Ion transport kinetics underlying apical Cl- secretion remain inadequately understood (29). However, it is generally proposed that in Cl- secreting epithelia, as for example in airway gland epithelia, the basolateral Na+-K+-ATPase establishes a Na+ gradient that drives Cl- uptake (30) by the basolateral Na+-K+- Cl- cotransporter, raising the intracellular Cl- potential and thereby increasing the Cl- electrochemical gradient across the cell membrane (31). CFTR-regulated Cl- channnels in the apical membrane facilitate apical Cl- secretion that may be entirely passive (31). To maintain electroneutrality co-vectorial Na+ transport occurs through transcellular or paracellular pathways. Water follows in response to the osmotic gradient. Na+ re-entry in the cell is facilitated by either apical Na+ channels or basolateral Na+-exchangers (29). This mechanism is supported by data demonstrating that inhibition of the Na+-K+-ATPase with ouabain (32), the basolateral Na+-K+- Cl- cotransporter with bumetanide (33), and CFTR with glibenclamide (34) each completely abolished Cl- secretion in tracheal epithelium. We suggest that a similar mechanism underlies alveolar Cl- secretion (Figure 8), since each of these inhibitors blocked the AWL fluorescence decay. Amiloride had no effect on the AWL fluorescence decay, indicating that no detectable eNAC dependent apical Na+ absorption was present and suggesting that alternative pathways of Na+ re-entry might exist. Further evaluation of these ion transport mechanisms is required in the context of the intact alveolus.

Figure 8.
Mechanisms of AWL secretion. AEC, alveolar epithelial cell; BL, baso-lateral; AP, apical. Arrows indicate ion movement. Numbers are sequence of proposed events, namely the basolateral Na+-K+-ATPase establishes an outward Na+ gradient ...

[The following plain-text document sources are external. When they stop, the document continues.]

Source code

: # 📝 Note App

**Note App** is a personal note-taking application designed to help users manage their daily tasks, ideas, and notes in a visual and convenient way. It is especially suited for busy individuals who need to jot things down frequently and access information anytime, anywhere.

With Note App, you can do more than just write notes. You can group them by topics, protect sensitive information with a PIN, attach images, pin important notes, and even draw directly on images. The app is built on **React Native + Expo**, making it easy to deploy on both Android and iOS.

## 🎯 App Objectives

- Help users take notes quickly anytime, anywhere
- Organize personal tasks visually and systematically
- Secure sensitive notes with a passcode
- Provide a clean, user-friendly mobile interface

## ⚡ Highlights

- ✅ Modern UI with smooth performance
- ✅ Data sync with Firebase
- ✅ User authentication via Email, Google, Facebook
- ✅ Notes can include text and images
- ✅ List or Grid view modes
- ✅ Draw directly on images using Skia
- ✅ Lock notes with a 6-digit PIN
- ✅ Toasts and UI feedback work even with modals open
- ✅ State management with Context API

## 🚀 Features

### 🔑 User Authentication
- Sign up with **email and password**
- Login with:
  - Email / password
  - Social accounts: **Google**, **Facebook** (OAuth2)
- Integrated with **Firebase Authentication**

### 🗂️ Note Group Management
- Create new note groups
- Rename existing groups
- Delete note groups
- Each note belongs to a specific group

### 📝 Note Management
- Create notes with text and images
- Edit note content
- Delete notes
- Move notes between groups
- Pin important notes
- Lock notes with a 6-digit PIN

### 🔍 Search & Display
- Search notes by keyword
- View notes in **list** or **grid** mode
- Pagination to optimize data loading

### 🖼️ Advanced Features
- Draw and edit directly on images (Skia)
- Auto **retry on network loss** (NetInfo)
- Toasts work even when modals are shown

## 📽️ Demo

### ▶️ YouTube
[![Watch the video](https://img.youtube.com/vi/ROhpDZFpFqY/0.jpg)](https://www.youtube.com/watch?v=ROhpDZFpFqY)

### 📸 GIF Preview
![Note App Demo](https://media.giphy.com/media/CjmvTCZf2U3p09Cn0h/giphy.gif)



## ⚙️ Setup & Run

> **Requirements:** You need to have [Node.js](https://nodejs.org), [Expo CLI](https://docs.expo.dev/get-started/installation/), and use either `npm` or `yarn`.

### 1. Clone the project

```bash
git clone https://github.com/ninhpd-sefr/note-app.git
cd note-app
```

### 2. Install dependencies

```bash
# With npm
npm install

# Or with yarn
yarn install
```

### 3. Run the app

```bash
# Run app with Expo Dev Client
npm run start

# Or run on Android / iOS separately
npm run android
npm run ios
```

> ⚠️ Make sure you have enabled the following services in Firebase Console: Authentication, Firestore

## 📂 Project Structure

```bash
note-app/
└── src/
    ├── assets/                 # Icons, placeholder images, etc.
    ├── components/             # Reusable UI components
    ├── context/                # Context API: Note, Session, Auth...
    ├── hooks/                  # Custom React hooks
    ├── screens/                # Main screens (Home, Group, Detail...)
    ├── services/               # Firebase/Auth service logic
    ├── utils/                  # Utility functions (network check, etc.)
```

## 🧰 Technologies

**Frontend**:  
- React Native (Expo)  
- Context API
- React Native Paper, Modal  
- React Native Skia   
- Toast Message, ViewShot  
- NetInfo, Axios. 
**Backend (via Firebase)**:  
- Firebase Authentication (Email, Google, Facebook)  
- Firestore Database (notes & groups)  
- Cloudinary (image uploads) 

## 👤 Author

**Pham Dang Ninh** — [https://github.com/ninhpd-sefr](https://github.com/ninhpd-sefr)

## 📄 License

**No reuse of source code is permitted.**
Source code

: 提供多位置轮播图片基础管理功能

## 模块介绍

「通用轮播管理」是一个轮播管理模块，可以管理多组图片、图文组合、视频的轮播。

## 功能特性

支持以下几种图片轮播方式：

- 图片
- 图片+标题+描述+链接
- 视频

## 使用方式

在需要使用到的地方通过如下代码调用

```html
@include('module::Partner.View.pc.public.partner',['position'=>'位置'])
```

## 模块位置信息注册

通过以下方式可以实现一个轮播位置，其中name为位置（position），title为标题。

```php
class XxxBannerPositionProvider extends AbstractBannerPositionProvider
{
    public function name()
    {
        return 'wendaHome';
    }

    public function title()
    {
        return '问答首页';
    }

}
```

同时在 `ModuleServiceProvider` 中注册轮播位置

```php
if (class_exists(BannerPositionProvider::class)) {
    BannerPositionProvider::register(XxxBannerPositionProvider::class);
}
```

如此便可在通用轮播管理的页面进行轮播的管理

Our findings support Macklin's long-standing proposal (35), and Bastacky and coworkers' more recent electronmicroscopic evidence (6), that a thin layer of secreted liquid covers the alveolar wall. However, a large literature indicates that alveoli absorb liquid. A detailed consideration of this literature is outside the present scope. However, as well reviewed recently (3), in alveolar type 2 epithelial cells the presence of an appropriate Na+ potential gradient (36), apical Na+ channels, and amiloride-inhibitable Na+ transport (37), provide evidence in favor of apical-basolateral Na+-driven liquid transport. The presence of such liquid transport across type 2 cells has been directly demonstrated (8) and more recently, attributed to nucleotide-gated (38, 39) and CFTR-dependent, Cl--driven (27, 40) mechanisms. Recent evidence indicates that alveolar type 1 epithelial cells might also support active liquid transport (41).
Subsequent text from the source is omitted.